* _REQUIRED ACTION_:
Count, in the entries, the lines with "index". Answer with the number only.

══ PROVIDED MATERIAL

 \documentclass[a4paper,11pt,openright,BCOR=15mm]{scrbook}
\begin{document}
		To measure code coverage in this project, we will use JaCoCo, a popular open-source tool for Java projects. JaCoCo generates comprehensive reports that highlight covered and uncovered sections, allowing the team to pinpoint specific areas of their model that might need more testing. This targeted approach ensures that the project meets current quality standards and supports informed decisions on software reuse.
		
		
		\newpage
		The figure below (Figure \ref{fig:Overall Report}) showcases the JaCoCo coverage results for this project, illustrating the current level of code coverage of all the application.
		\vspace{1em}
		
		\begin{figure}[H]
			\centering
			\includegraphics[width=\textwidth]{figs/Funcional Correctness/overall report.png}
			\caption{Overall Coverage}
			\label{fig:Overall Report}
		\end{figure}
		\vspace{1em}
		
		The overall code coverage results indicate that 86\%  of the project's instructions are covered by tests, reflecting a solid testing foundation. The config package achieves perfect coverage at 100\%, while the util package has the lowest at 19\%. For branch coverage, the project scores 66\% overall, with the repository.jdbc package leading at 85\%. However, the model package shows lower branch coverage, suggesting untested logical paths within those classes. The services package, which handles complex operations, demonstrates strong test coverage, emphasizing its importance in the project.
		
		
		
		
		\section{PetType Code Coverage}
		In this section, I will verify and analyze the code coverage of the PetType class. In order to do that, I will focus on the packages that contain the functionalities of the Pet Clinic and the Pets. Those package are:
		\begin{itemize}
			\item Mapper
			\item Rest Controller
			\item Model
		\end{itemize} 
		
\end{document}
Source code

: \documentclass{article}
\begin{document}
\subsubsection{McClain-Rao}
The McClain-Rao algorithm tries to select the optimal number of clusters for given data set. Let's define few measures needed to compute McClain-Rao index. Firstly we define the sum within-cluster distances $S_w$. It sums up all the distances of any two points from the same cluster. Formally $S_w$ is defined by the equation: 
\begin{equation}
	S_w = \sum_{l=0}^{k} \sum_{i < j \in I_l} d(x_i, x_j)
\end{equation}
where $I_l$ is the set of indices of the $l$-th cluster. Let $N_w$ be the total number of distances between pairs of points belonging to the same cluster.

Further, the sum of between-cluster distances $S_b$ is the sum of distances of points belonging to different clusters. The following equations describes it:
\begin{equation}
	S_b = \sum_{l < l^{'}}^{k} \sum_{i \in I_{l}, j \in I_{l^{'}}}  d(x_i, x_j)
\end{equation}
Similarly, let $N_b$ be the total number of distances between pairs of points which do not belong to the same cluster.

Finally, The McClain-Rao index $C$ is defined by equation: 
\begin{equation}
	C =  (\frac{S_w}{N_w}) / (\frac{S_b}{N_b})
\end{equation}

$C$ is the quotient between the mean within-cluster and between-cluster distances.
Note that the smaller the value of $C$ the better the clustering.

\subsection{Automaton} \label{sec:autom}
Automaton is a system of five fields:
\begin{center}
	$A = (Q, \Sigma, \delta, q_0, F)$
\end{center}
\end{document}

════

* _EXERCISE RESPONSE_:
2